All the posts here were published in the electronic media – main-stream as well as fringe, and maintain links to the original texts.

[NOTE: Due to changes I haven't caught on time in the blogging software, all of the 'Original Article' links were nullified between September 11, 2012 and December 11, 2012. My apologies.]

Thursday, October 13, 2011

Feds accused of creating a climate change plan ‘designed to fail’

The latest reports from the National Round Table on the Environment and the Economy and the Environment Commissioner highlight fiscal and environmental mismanagement by the federal government, say opposition environment critics.

A recent report by NRTEE on the mounting costs of climate change estimates that the effects of global warming will cost the Canadian economy $5-billion annually by 2020, and between $20-billion and $40-billion by 2050.

Variations in NRTEE’s findings were based on modelling different rates of global emissions growth and economic and population growth within Canada. The report’s estimates took into account climate change related costs to health care, infrastructure, and industries.

 Given current levels of greenhouse gases in the earth’s atmosphere, the NRTEE highlights “cost-effective” adaptation strategies to combat climate change impacts, including prohibiting further construction in coastal areas at risk of flooding, and strategic forestry resource management.

 The comprehensive report, Paying the Price: The Economic Impacts of Climate Change for Canada, also states that Canada would “benefit environmentally and economically from a post-2012 international climate arrangement that systemically reduced emissions from all emitters.”

The National Round Table’s study was followed last week by the latest audit from Environment Commissioner Scott Vaughan, which reported that two decades of a “start-and-stop pattern of federal program planning” to combat global warming have sent mixed signals to industry, government and the public.

Under the Copenhagen Accord, the feds’ latest climate change commitment is to reduce nationwide carbon emissions to 17 per cent below 2005 levels by 2020. Environment Canada reports that federal efforts have to date accounted for 25 per cent of the target, but the report goes on to note that it’s uncertain how that target will be met without “clear objectives, timelines, interim targets, and expectations with key partners.”

The Environment Commissioner’s Fall 2011 report, required under the 2007 Kyoto Protocol Implementation Act, assesses federal efforts to meet the abandoned Kyoto Protocol target of six per cent below 1990 levels. Of the $9.2-billion in federal funds allocated to fight climate change between 2008 and 2012, the report found that $5.9-billion in program spending would achieve no emissions reductions by 2012.

The commissioner’s report reviewed 19 climate change programs implemented by Environment Canada, Natural Resources Canada, Indian and Northern Affairs, Transport Canada, and the Department of Finance, and five programs with inter-departmental responsibilities for implementation.

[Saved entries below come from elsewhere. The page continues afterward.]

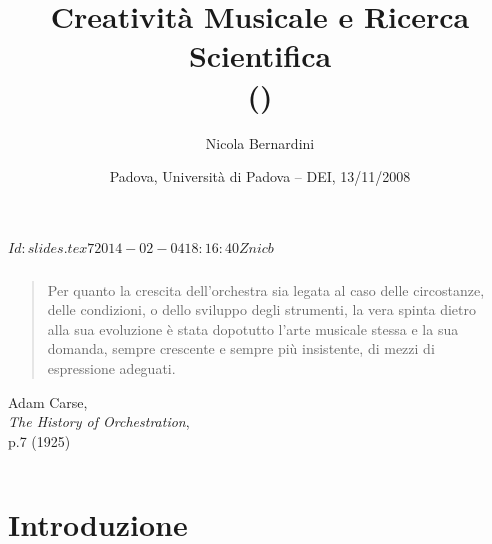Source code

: \documentclass[compress]{beamer}
\title[Creativit\`a Musicale e Ricerca Scientifica]
{%
    Creativit\`a Musicale e Ricerca Scientifica\\
	{\tiny (\rcstag)}
}
\author{%
	Nicola Bernardini\\
    \href{mailto:\cpholderemail}{\cpholderemail}
}
\institute[SME-CCPPD]%
{%
	\href{http://www.conservatoriopollini.it}
		 {Conservatorio di Musica ``C.Pollini'' -- Padova}
}
\date[Padova, 13/11/2008]{Padova, Universit\`a di Padova -- DEI, 13/11/2008}
\begin{document}
\svnInfo $Id: slides.tex 7 2014-02-04 18:16:40Z nicb $
  
\begin{frame}
	\titlepage
\end{frame}

\begin{frame}
    
    \begin{columns}[T]
        \begin{column}{0.7\textwidth}
			    \begin{quote}
			        Per quanto la crescita dell'orchestra sia legata al caso delle
			        circostanze, delle condizioni, o dello sviluppo degli strumenti,
			        la vera spinta dietro alla sua evoluzione \`e stata dopotutto l'arte
			        musicale stessa e la sua domanda, sempre crescente e sempre pi\`u insistente,
			        di mezzi di espressione adeguati.%
			    \end{quote}
			    \begin{flushright}
			        Adam Carse,\\\emph{The History of Orchestration},\\p.7 (1925)
			    \end{flushright}
        \end{column}
        \begin{column}{0.3\textwidth}
            \begin{center}
            \end{center}
        \end{column}
    \end{columns}

\end{frame}
  
\section{Introduzione}
\end{document}
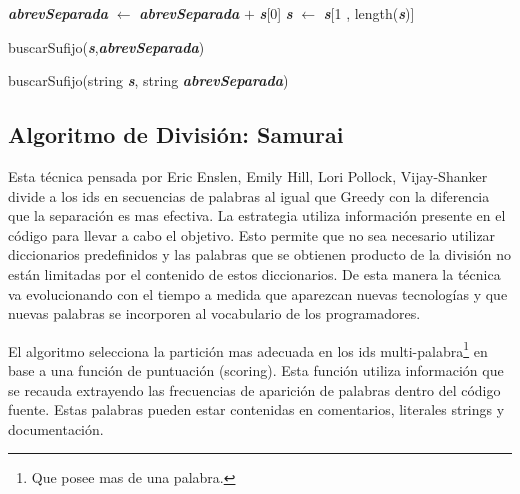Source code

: \documentclass[a4paper,12pt]{report}
\begin{document}
\begin{function}[H]
\LinesNumbered%
\BlankLine
{}
\BlankLine
{}
\BlankLine
{}
\BlankLine
\textit{\textbf{abrevSeparada}} $\leftarrow$ \textit{\textbf{abrevSeparada}} $+$ \textit{\textbf{s}}[0]
\BlankLine
{}
\BlankLine
\textit{\textbf{s}} $\leftarrow$ \textit{\textbf{s}}[1 , length(\textit{\textbf{s}})]

\Return buscarSufijo(\textit{\textbf{s}},\textit{\textbf{abrevSeparada}})

\caption{buscarSufijo(string \textit{\textbf{s}}, string \textit{\textbf{abrevSeparada}})}
\end{function}

\subsection{Algoritmo de División: Samurai}

Esta técnica pensada por Eric Enslen, Emily Hill, Lori Pollock, Vijay-Shanker\cite{EHPV09} divide a los ids en secuencias de palabras al igual que Greedy con la diferencia que la separación es mas efectiva. La estrategia utiliza información presente en el código para llevar a cabo el objetivo. Esto permite que no sea necesario utilizar diccionarios predefinidos y las palabras que se obtienen producto de la división no están limitadas por el contenido de estos diccionarios. De esta manera la técnica va evolucionando con el tiempo a medida que aparezcan nuevas tecnologías y que nuevas palabras se incorporen al vocabulario de los programadores.

El algoritmo selecciona la partición mas adecuada en los ids multi-palabra\footnote[1]{Que posee mas de una palabra.} en base a una función de puntuación (scoring). Esta función utiliza información que se recauda extrayendo las frecuencias de aparición de palabras dentro del código fuente. Estas palabras pueden estar contenidas en comentarios, literales strings y documentación.
\end{document}
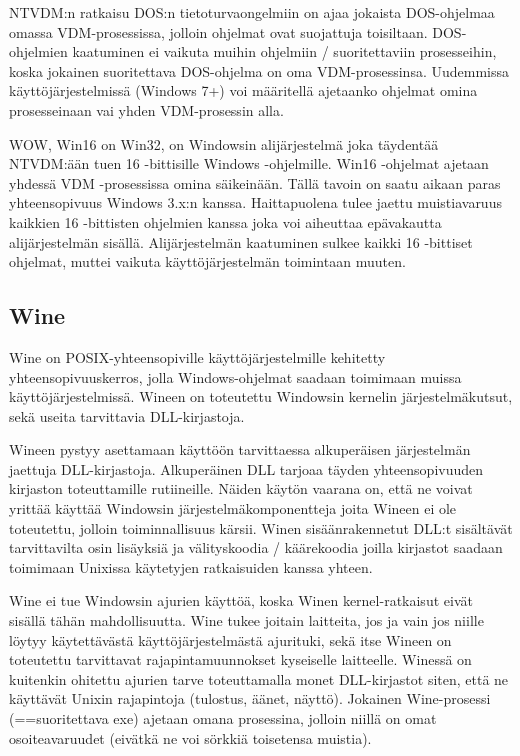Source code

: NTVDM:n ratkaisu DOS:n tietoturvaongelmiin on ajaa jokaista DOS-ohjelmaa omassa VDM-prosessissa, jolloin ohjelmat ovat suojattuja toisiltaan. DOS-ohjelmien kaatuminen ei vaikuta muihin ohjelmiin / suoritettaviin prosesseihin, koska jokainen suoritettava DOS-ohjelma on oma VDM-prosessinsa. Uudemmissa käyttöjärjestelmissä (Windows 7+) voi määritellä ajetaanko ohjelmat omina prosesseinaan vai yhden VDM-prosessin alla.


WOW, Win16 on Win32, on Windowsin alijärjestelmä joka täydentää NTVDM:ään tuen 16 -bittisille Windows -ohjelmille. Win16 -ohjelmat ajetaan yhdessä VDM -prosessissa omina säikeinään. Tällä tavoin on saatu aikaan paras yhteensopivuus Windows 3.x:n kanssa. Haittapuolena tulee jaettu muistiavaruus kaikkien 16 -bittisten ohjelmien kanssa joka voi aiheuttaa epävakautta alijärjestelmän sisällä. Alijärjestelmän kaatuminen sulkee kaikki 16 -bittiset ohjelmat, muttei vaikuta käyttöjärjestelmän toimintaan muuten.


\subsection{Wine}
Wine on POSIX-yhteensopiville käyttöjärjestelmille kehitetty yhteensopivuuskerros, jolla Windows-ohjelmat saadaan toimimaan muissa käyttöjärjestelmissä. Wineen on toteutettu Windowsin kernelin järjestelmäkutsut, sekä useita tarvittavia DLL-kirjastoja.

Wineen pystyy asettamaan käyttöön tarvittaessa alkuperäisen järjestelmän jaettuja DLL-kirjastoja. Alkuperäinen DLL tarjoaa täyden yhteensopivuuden kirjaston toteuttamille rutiineille. Näiden käytön vaarana on, että ne voivat yrittää käyttää Windowsin järjestelmäkomponentteja joita Wineen ei ole toteutettu, jolloin toiminnallisuus kärsii. Winen sisäänrakennetut DLL:t sisältävät tarvittavilta osin lisäyksiä ja välityskoodia / käärekoodia joilla kirjastot saadaan toimimaan Unixissa käytetyjen ratkaisuiden kanssa yhteen.

Wine ei tue Windowsin ajurien käyttöä, koska Winen kernel-ratkaisut eivät sisällä tähän mahdollisuutta. Wine tukee joitain laitteita, jos ja vain jos niille löytyy käytettävästä käyttöjärjestelmästä ajurituki, sekä itse Wineen on toteutettu tarvittavat rajapintamuunnokset kyseiselle laitteelle. Winessä on kuitenkin ohitettu ajurien tarve toteuttamalla monet DLL-kirjastot siten, että ne käyttävät Unixin rajapintoja (tulostus, äänet, näyttö). Jokainen Wine-prosessi (==suoritettava exe) ajetaan omana prosessina, jolloin niillä on omat osoiteavaruudet (eivätkä ne voi sörkkiä toisetensa muistia).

 “There are a lot of departments involved in federal approaches to climate change. There was a lack of clear coordination, and a need to get some kind of clear plan with coherent direction,” said Mr. Vaughan, who noted that problems with organization and fiscal transparency for climate change initiatives pre-dated his tenure as Environment Commissioner, which began in 2008. “There was a plan, but when we looked at it there were programs that I frankly just don’t know why they were in there. They had targets which were entirely outside of the Kyoto period, there were other programs that had money but didn’t have any greenhouse gas reduction targets.”

Moreover, of the $9.2-billion in federal funding that was up for review, Mr. Vaughan’s team of auditors could only identify $85.9-million that could be clearly identified as being earmarked for climate change adaptation.

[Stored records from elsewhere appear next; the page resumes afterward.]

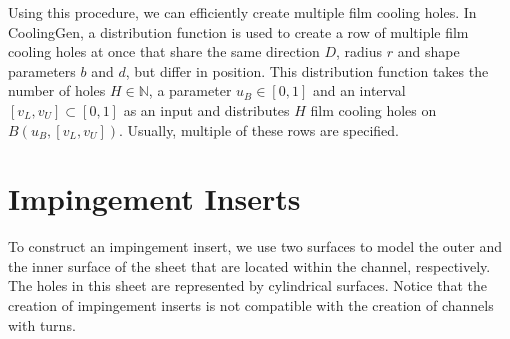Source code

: \documentclass[a4paper, 11pt]{report}
\theoremstyle{definition}
\begin{document}
	Using this procedure, we can efficiently create multiple film cooling holes. In CoolingGen, a distribution function is used to create a row of multiple film cooling holes at once that share the same direction $D$, radius $r$ and shape parameters $b$ and $d$, but differ in position. This distribution function takes the number of holes $H \in \mathbb{N}$, a parameter $u_B \in [0,1]$ and an interval $[v_L, v_U] \subset [0,1]$ as an input and distributes $H$ film cooling holes on $B(u_B, [v_L, v_U])$. Usually, multiple of these rows are specified.

\section{Impingement Inserts}
	To construct an impingement insert, we use two surfaces to model the outer and the inner surface of the sheet that are located within the channel, respectively. The holes in this sheet are represented by cylindrical surfaces. Notice that the creation of impingement inserts is not compatible with the creation of channels with turns.
\end{document}
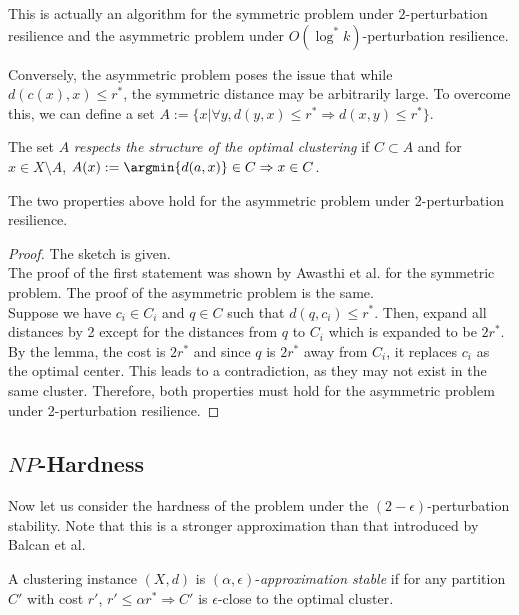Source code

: \begin{remark}
This is actually an algorithm for the symmetric problem under $2$-perturbation resilience and the asymmetric problem under $O(\log^*k)$-perturbation resilience.
\end{remark}

Conversely, the asymmetric problem poses the issue that while $d(c(x),x)\leq r^*$, the symmetric distance may be arbitrarily large. To overcome this, we can define a set $A:=\{x|\forall y,d(y,x)\leq r^*\Rightarrow d(x,y)\leq r^*\}$.

\begin{definition}
The set $A$ \emph{respects the structure of the optimal clustering} if $C\subset A$ and for $x\in X\setminus A$, $A(x):=\argmin{d(a,x)}\in C\Rightarrow x\in C$.
\end{definition}

\begin{lemma}
The two properties above hold for the asymmetric problem under 2-perturbation resilience.
\end{lemma}

\begin{proof}
The sketch is given.\\

The proof of the first statement was shown by Awasthi et al. for the symmetric problem. The proof of the asymmetric problem is the same.\\

Suppose we have $c_i\in C_i$ and $q\in C$ such that $d(q,c_i)\leq r^*$. Then, expand all distances by 2 except for the distances from $q$ to $C_i$ which is expanded to be $2r^*$. By the lemma, the cost is $2r^*$ and since $q$ is $2r^*$ away from $C_i$, it replaces $c_i$ as the optimal center. This leads to a contradiction, as they may not exist in the same cluster. Therefore, both properties must hold for the asymmetric problem under 2-perturbation resilience.
\end{proof}

\subsection{$NP$-Hardness}

Now let us consider the hardness of the problem under the $(2-\epsilon)$-perturbation stability. Note that this is a stronger approximation than that introduced by Balcan et al.

\begin{definition}
A clustering instance $(X,d)$ is $(\alpha,\epsilon)$-\emph{approximation stable} if for any partition $C'$ with cost $r'$, $r'\leq\alpha r^*\Rightarrow C'$ is $\epsilon$-close to the optimal cluster.
\end{definition}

NDP Environment Critic Megan Leslie (Halifax, N.S.) accused the government of creating a climate change plan that is “designed to fail.”

 “There’s absolutely no reporting mechanism, we know nothing about where this money went,” Ms. Leslie told the Hill Times. “How is that good fiscal management? It makes no sense. If you look at the long-term implications, these reports say that climate change is going to cost us billions per year within 10 years.”

Liberal MP Kirsty Duncan (Etobicoke North, Ont.), her party’s environment critic, said that the government’s efforts showed a lack of “moral and intergenerational responsibility.”

Said Ms. Duncan: “I think this is a government that wants as little to do with climate change and I think it’s trying to download adaptation to the provinces and the municipalities. You need leadership at all levels of government.”

Environment Minister Peter Kent (Thornhill, Ont.) welcomed the report from the environment commissioner, touting the government’s “sector-by-sector” approach to reducing emissions as a viable strategy for meeting Canada’s 2020 Copenhagen commitment. Mr. Kent also pointed out that the second half of the environment commissioner’s report gave a positive review of the government’s oil sands environmental monitoring system, which was announced earlier this year. The system is intended to collect data on the impacts of oil sands development on air, water and biodiversity, and inform future environmental impact assessments.

 When the integrated program was announced in July, members of the opposition criticized it for lacking teeth, but Mr. Vaughan praised the measures.

“I think the federal government needs to be applauded for sending an absolutely clear signal of its commitment to put in place a credible, robust environmental monitoring system to gauge the combined impacts of the oil sands projects and look at it from a cumulative standpoint,” said the environment commissioner. He added that the monitoring system would provide clear evidence of the environmental and economic stakes in the oil sands. “It’s important to have a debate based on evidence. I think that the federal government is really to be congratulated.”